*EXERCISE DESCRIPTION*: In the records that follow, the lines from the one containing "For every $k$, sign" to the one containing "One cannot replace", inclusive, are to be given again exactly.
*** Opening SUPPLIED DATA ***
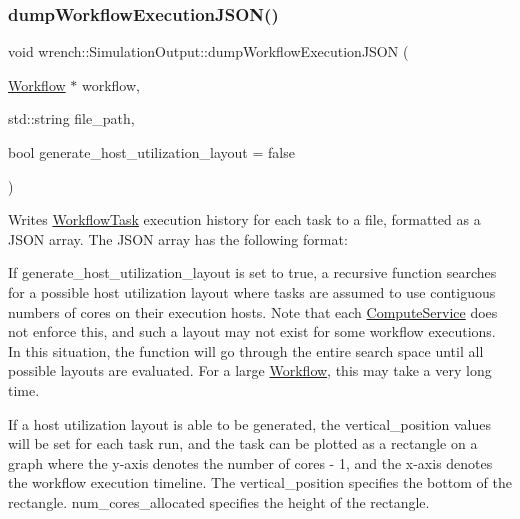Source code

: \subsubsection{\texorpdfstring{dump\+Workflow\+Execution\+J\+S\+O\+N()}{dumpWorkflowExecutionJSON()}}
{\footnotesize\ttfamily void wrench\+::\+Simulation\+Output\+::dump\+Workflow\+Execution\+J\+S\+ON (\begin{DoxyParamCaption}\item[{\hyperlink{classwrench_1_1_workflow}{Workflow} $\ast$}]{workflow,  }\item[{std\+::string}]{file\+\_\+path,  }\item[{bool}]{generate\+\_\+host\+\_\+utilization\+\_\+layout = {\ttfamily false} }\end{DoxyParamCaption})}



Writes \hyperlink{classwrench_1_1_workflow_task}{Workflow\+Task} execution history for each task to a file, formatted as a J\+S\+ON array.  The J\+S\+ON array has the following format\+: 


\begin{DoxyPre}
\end{DoxyPre}


If generate\+\_\+host\+\_\+utilization\+\_\+layout is set to true, a recursive function searches for a possible host utilization layout where tasks are assumed to use contiguous numbers of cores on their execution hosts. Note that each \hyperlink{classwrench_1_1_compute_service}{Compute\+Service} does not enforce this, and such a layout may not exist for some workflow executions. In this situation, the function will go through the entire search space until all possible layouts are evaluated. For a large \hyperlink{classwrench_1_1_workflow}{Workflow}, this may take a very long time.

If a host utilization layout is able to be generated, the \textquotesingle{}vertical\+\_\+position\textquotesingle{} values will be set for each task run, and the task can be plotted as a rectangle on a graph where the y-\/axis denotes the number of cores -\/ 1, and the x-\/axis denotes the workflow execution timeline. The vertical\+\_\+position specifies the bottom of the rectangle. num\+\_\+cores\+\_\+allocated specifies the height of the rectangle.


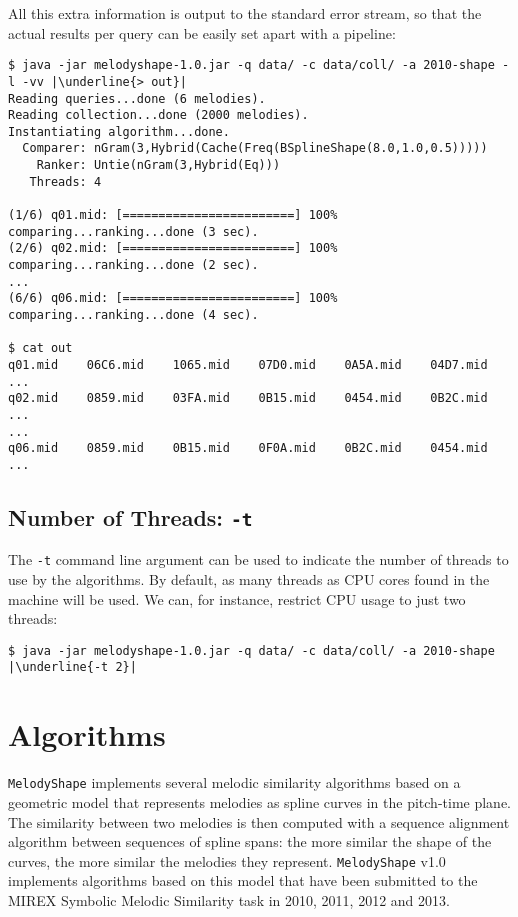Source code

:\documentclass[twoside]{article}
\begin{document}
All this extra information is output to the standard error stream, so that the actual results per query can be easily set apart with a pipeline:
\begin{lstlisting}
$ java -jar melodyshape-1.0.jar -q data/ -c data/coll/ -a 2010-shape -l -vv |\underline{> out}|
Reading queries...done (6 melodies).
Reading collection...done (2000 melodies).
Instantiating algorithm...done.
  Comparer: nGram(3,Hybrid(Cache(Freq(BSplineShape(8.0,1.0,0.5)))))
    Ranker: Untie(nGram(3,Hybrid(Eq)))
   Threads: 4
 
(1/6) q01.mid: [========================] 100% comparing...ranking...done (3 sec).
(2/6) q02.mid: [========================] 100% comparing...ranking...done (2 sec).
...
(6/6) q06.mid: [========================] 100% comparing...ranking...done (4 sec).

$ cat out
q01.mid    06C6.mid    1065.mid    07D0.mid    0A5A.mid    04D7.mid ...
q02.mid    0859.mid    03FA.mid    0B15.mid    0454.mid    0B2C.mid ...
...
q06.mid    0859.mid    0B15.mid    0F0A.mid    0B2C.mid    0454.mid ...
\end{lstlisting}

\subsection{Number of Threads: \texttt{-t}}

The \texttt{-t} command line argument can be used to indicate the number of threads to use by the algorithms. By default, as many threads as CPU cores found in the machine will be used. We can, for instance, restrict CPU usage to just two threads:
\begin{lstlisting}
$ java -jar melodyshape-1.0.jar -q data/ -c data/coll/ -a 2010-shape |\underline{-t 2}|
\end{lstlisting}

\section{Algorithms}

\texttt{MelodyShape} implements several melodic similarity algorithms based on a geometric model that represents melodies as spline curves in the pitch-time plane. The similarity between two melodies is then computed with a sequence alignment algorithm between sequences of spline spans: the more similar the shape of the curves, the more similar the melodies they represent. \texttt{MelodyShape} v1.0 implements algorithms based on this model that have been submitted to the MIREX Symbolic Melodic Similarity task in 2010, 2011, 2012 and 2013. 
\end{document}
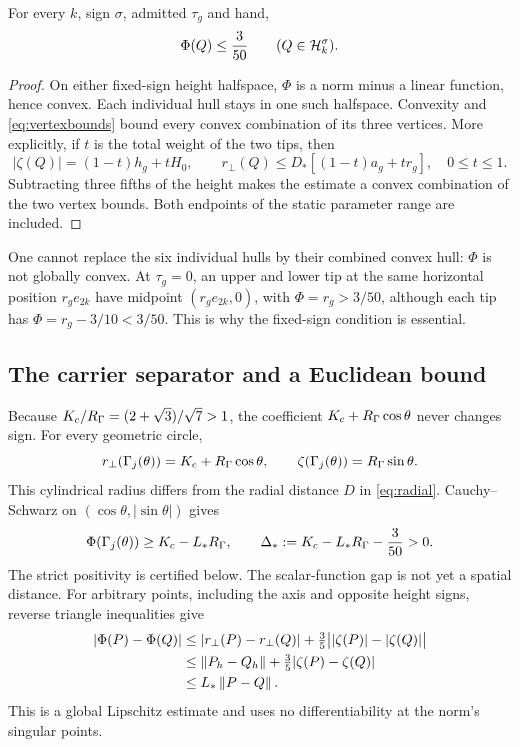 \begin{proposition}\label{prop:hullenvelope}
For every $k$, sign $\sigma$, admitted $\tau_g$ and hand,
\begin{equation}\label{eq:envelope}
 \Phi(Q)\le\frac3{50}\qquad(Q\in\Hull_k^\sigma).
\end{equation}
\end{proposition}
\begin{proof}
On either fixed-sign height halfspace, $\Phi$ is a norm minus a linear function, hence convex. Each individual hull stays in one such halfspace. Convexity and \eqref{eq:vertexbounds} bound every convex combination of its three vertices. More explicitly, if $t$ is the total weight of the two tips, then
\begin{equation}\label{eq:hullinterpolation}
 |\zeta(Q)|=(1-t)h_g+tH_0,\qquad
 r_\perp(Q)\le D_*[(1-t)a_g+tr_g],\quad 0\le t\le1.
\end{equation}
Subtracting three fifths of the height makes the estimate a convex combination of the two vertex bounds. Both endpoints of the static parameter range are included.
\end{proof}

One cannot replace the six individual hulls by their combined convex hull: $\Phi$ is not globally convex. At $\tau_g=0$, an upper and lower tip at the same horizontal position $r_ge_{2k}$ have midpoint $(r_ge_{2k},0)$, with $\Phi=r_g>3/50$, although each tip has $\Phi=r_g-3/10<3/50$. This is why the fixed-sign condition is essential.

\subsection{The carrier separator and a Euclidean bound}\label{sec:clearance}
Because $K_c/\RG=(2+\sqrt3)/\sqrt7>1$, the coefficient $K_c+\RG\cos\theta$ never changes sign. For every geometric circle,
\begin{equation}\label{eq:cylindrical}
 r_\perp(\Gamma_j(\theta))=K_c+\RG\cos\theta,\qquad
 \zeta(\Gamma_j(\theta))=\RG\sin\theta.
\end{equation}
This cylindrical radius differs from the radial distance $D$ in \eqref{eq:radial}. Cauchy--Schwarz on $(\cos\theta,|\sin\theta|)$ gives
\begin{equation}\label{eq:carriergap}
 \Phi(\Gamma_j(\theta))\ge K_c-L_*\RG,
 \qquad \Delta_*:=K_c-L_*\RG-\frac3{50}>0.
\end{equation}
The strict positivity is certified below. The scalar-function gap is not yet a spatial distance. For arbitrary points, including the axis and opposite height signs, reverse triangle inequalities give
\begin{equation}\label{eq:lipschitz}
 \begin{aligned}
 |\Phi(P)-\Phi(Q)|
 &\le |r_\perp(P)-r_\perp(Q)|+\tfrac35\big||\zeta(P)|-|\zeta(Q)|\big|\\
 &\le\norm{P_h-Q_h}+\tfrac35|\zeta(P)-\zeta(Q)|\\
 &\le L_*\norm{P-Q}.
 \end{aligned}
\end{equation}
This is a global Lipschitz estimate and uses no differentiability at the norm's singular points.

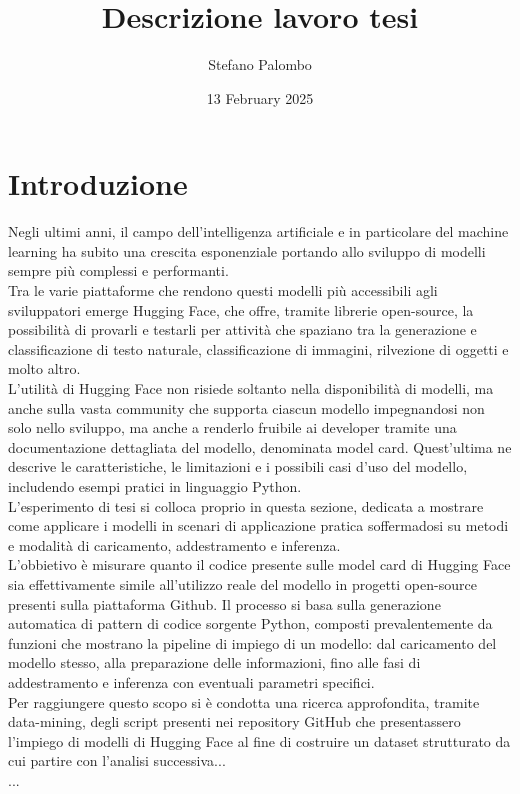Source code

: \documentclass{article}
\title{Descrizione lavoro tesi}
\author{Stefano Palombo}
\date{13 February 2025}
\begin{document}
\maketitle

\section{Introduzione}
Negli ultimi anni, il campo dell'intelligenza artificiale e in particolare del machine learning ha subito una crescita esponenziale portando allo sviluppo di modelli sempre più complessi e performanti.\\
Tra le varie piattaforme che rendono questi modelli più accessibili agli sviluppatori emerge Hugging Face, che offre, tramite librerie open-source, la possibilità di provarli e testarli per attività che spaziano tra la generazione e classificazione di testo naturale, classificazione di immagini, rilvezione di oggetti e molto altro.\\
L'utilità di Hugging Face non risiede soltanto nella disponibilità di modelli, ma anche sulla vasta community che supporta ciascun modello impegnandosi non solo nello sviluppo, ma anche a renderlo fruibile ai developer tramite una documentazione dettagliata del modello, denominata model card. Quest'ultima ne descrive le caratteristiche, le limitazioni e i possibili casi d'uso del modello, includendo esempi pratici in linguaggio Python.\\
L'esperimento di tesi si colloca proprio in questa sezione, dedicata a mostrare come applicare i modelli in scenari di applicazione pratica soffermadosi su metodi e modalità di caricamento, addestramento e inferenza.\\
L'obbietivo è misurare quanto il codice presente sulle model card di Hugging Face sia effettivamente simile all'utilizzo reale del modello in progetti open-source presenti sulla piattaforma Github. Il processo si basa sulla generazione automatica di pattern di codice sorgente Python, composti prevalentemente da funzioni che mostrano la pipeline di impiego di un modello: dal caricamento del modello stesso, alla preparazione delle informazioni, fino alle fasi di addestramento e inferenza con eventuali parametri specifici.\\
Per raggiungere questo scopo si è condotta una ricerca approfondita, tramite data-mining, degli script presenti nei repository GitHub che presentassero l'impiego di modelli di Hugging Face al fine di costruire un dataset strutturato da cui partire con l'analisi successiva...\\
...\\
\end{document}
*** Closing SUPPLIED DATA ***
*RESPONSE*:
For every $k$, sign $\sigma$, admitted $\tau_g$ and hand,
\begin{equation}\label{eq:envelope}
 \Phi(Q)\le\frac3{50}\qquad(Q\in\Hull_k^\sigma).
\end{equation}
\end{proposition}
\begin{proof}
On either fixed-sign height halfspace, $\Phi$ is a norm minus a linear function, hence convex. Each individual hull stays in one such halfspace. Convexity and \eqref{eq:vertexbounds} bound every convex combination of its three vertices. More explicitly, if $t$ is the total weight of the two tips, then
\begin{equation}\label{eq:hullinterpolation}
 |\zeta(Q)|=(1-t)h_g+tH_0,\qquad
 r_\perp(Q)\le D_*[(1-t)a_g+tr_g],\quad 0\le t\le1.
\end{equation}
Subtracting three fifths of the height makes the estimate a convex combination of the two vertex bounds. Both endpoints of the static parameter range are included.
\end{proof}

One cannot replace the six individual hulls by their combined convex hull: $\Phi$ is not globally convex. At $\tau_g=0$, an upper and lower tip at the same horizontal position $r_ge_{2k}$ have midpoint $(r_ge_{2k},0)$, with $\Phi=r_g>3/50$, although each tip has $\Phi=r_g-3/10<3/50$. This is why the fixed-sign condition is essential.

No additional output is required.